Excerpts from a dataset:
+-------+
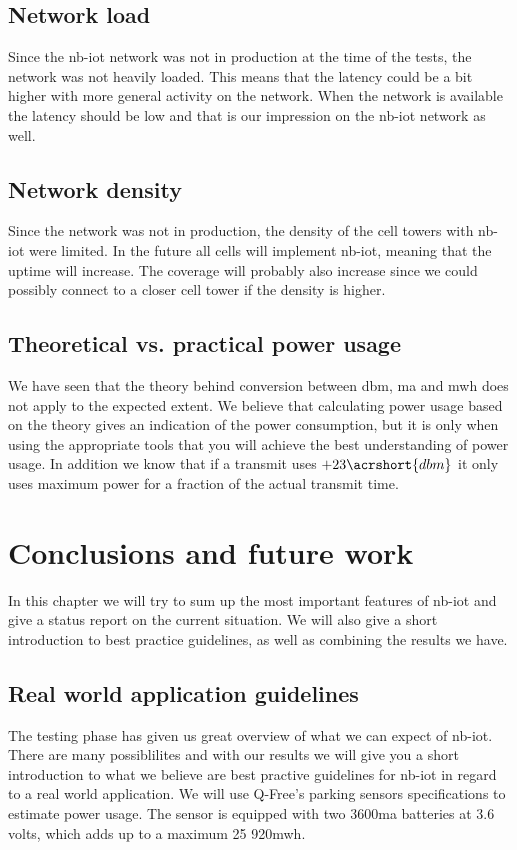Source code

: \documentclass[USenglish]{ifimaster}  %
\begin{document}
\section{Network load}
Since the \acrshort{nb-iot} network was not in production at the time of the tests, the network was not heavily loaded. This means that the latency could be a bit higher with more general activity on the network. When the network is available the latency should be low and that is our impression on the \acrshort{nb-iot} network as well.

\section{Network density}
Since the network was not in production, the density of the cell towers with \acrshort{nb-iot} were limited. In the future all cells will implement \acrshort{nb-iot}, meaning that the uptime will increase. The coverage will probably also increase since we could possibly connect to a closer cell tower if the density is higher.

\section{Theoretical vs. practical power usage}
We have seen that the theory behind conversion between \acrshort{dbm}, \acrshort{ma} and \acrshort{mwh} does not apply to the expected extent. We believe that calculating power usage based on the theory gives an indication of the power consumption, but it is only when using the appropriate tools that you will achieve the best understanding of power usage. In addition we know that if a transmit uses ${+23 \acrshort{dbm}}$ it only uses maximum power for a fraction of the actual transmit time.

\chapter{Conclusions and future work}                     %
In this chapter we will try to sum up the most important features of \acrshort{nb-iot} and give a status report on the current situation. We will also give a short introduction to best practice guidelines, as well as combining the results we have.

\section{Real world application guidelines} \label{section:guidelines}
The testing phase has given us great overview of what we can expect of \acrshort{nb-iot}. There are many possiblilites and with our results we will give you a short introduction to what we believe are best practive guidelines for \acrshort{nb-iot} in regard to a real world application. We will use Q-Free's parking sensors specifications to estimate power usage. The sensor is equipped with two 3600\acrshort{ma} batteries at 3.6 volts, which adds up to a maximum 25 920\acrshort{mwh}.
\end{document}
+-------+
§ WORK INSTRUCTIONS
Only the lines with "could" are needed; find them in the records and copy each one.

§ EXERCISE SOLUTION
Since the \acrshort{nb-iot} network was not in production at the time of the tests, the network was not heavily loaded. This means that the latency could be a bit higher with more general activity on the network. When the network is available the latency should be low and that is our impression on the \acrshort{nb-iot} network as well.
Since the network was not in production, the density of the cell towers with \acrshort{nb-iot} were limited. In the future all cells will implement \acrshort{nb-iot}, meaning that the uptime will increase. The coverage will probably also increase since we could possibly connect to a closer cell tower if the density is higher.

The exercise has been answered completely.